It unveiled its "Administration Strategy on mitigating the theft of U.S. trade secrets," amid warnings from experts about rising cyberattacks from nations such as China.
"We will continue to act vigorously to combat the theft of U.S. trade secrets that could be used by foreign companies or foreign governments to gain an unfair economic edge," the document said, adding such threats "jeopardize our status as the world's leader for innovation and creativity."
Speaking at the strategy rollout, U.S. Attorney General Eric Holder said the effort is particularly important "in this time of ongoing economic recovery." He said American companies remain the most innovative in the world and are responsible for many of the most important technological advances.
However, Holder said such prosperity can also be a double-edged sword as it would inevitably attracts global rivals -- including individuals, companies, and even countries – eager to tilt the playing field to their advantage.
"By corrupting insiders, hiring hackers, and engaging in other unscrupulous and illegal activities, these entities can inflict devastating harm on individual creators, start-ups, and major companies," he said.
He warned new technologies that have brought down traditional barriers to international commerce also have made it "easier for criminals to steal trade secrets -- and to do so from anywhere in the world."
This week U.S. cybersecurity company Mandiant in Virginia released a lengthy study about China's cyberattacks, tracing some of those to a 12-story building outside Shanghai that is home to a unit of China's People's Liberation Army.
The New York Times in an investigative piece on Mandiant's findings also said a growing body of digital forensic evidence, confirmed by U.S. intelligence officials, showed much of the attacks on U.S. corporations, organizations and government agencies appeared to originate in and around the Shanghai building.
Both the Chinese defense and foreign ministries strongly denied allegations of cyberattacks on U.S. websites, adding China itself is a victim of such attacks.
The new administration strategy, drawn up with inputs from various U.S. departments and intelligence agencies, warned, "Emerging trends indicate that the pace of economic espionage and trade secret theft against U.S. corporations is accelerating."

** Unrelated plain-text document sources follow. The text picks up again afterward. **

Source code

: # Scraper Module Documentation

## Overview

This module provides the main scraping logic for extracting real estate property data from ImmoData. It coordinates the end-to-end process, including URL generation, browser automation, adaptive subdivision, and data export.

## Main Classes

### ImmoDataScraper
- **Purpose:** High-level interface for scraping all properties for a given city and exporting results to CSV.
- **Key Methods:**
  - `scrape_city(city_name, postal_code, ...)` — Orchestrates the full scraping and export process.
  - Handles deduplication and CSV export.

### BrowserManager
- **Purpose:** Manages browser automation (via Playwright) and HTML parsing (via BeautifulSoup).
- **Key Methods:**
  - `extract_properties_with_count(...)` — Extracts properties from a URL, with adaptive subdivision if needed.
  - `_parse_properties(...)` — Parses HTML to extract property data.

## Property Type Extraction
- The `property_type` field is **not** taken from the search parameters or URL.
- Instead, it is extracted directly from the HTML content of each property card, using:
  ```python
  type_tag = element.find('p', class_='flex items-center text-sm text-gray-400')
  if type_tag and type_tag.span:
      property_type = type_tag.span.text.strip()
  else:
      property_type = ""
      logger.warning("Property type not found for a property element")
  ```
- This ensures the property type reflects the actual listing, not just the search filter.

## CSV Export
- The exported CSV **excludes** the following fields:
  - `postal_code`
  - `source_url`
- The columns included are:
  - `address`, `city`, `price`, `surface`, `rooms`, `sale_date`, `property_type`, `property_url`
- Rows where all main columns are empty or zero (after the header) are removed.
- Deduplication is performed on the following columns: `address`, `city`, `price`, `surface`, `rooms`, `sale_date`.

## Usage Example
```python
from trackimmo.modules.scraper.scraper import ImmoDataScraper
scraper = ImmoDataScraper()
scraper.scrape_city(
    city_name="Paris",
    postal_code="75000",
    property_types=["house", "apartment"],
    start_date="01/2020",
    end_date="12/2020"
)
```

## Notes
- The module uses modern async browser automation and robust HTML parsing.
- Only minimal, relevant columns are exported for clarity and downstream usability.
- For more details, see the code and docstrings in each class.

Deputy Secretary of Commerce Rebecca Blank said a study by her department found nearly 35 percent of U.S. GDP comes from industries relying heavily on intellectual property. These industries account for more than half the value of U.S. exports and support about 40 million good-paying jobs.
"Trade secrets are a unique form of intellectual property in that -- unlike the patents and trademarks we studied -- their value comes from other businesses not knowing about them," she said.
In his media briefing Wednesday, White House press secretary Jay Carney urged Congress to take up cybersecurity legislation "because it's important for our national security and our economic security."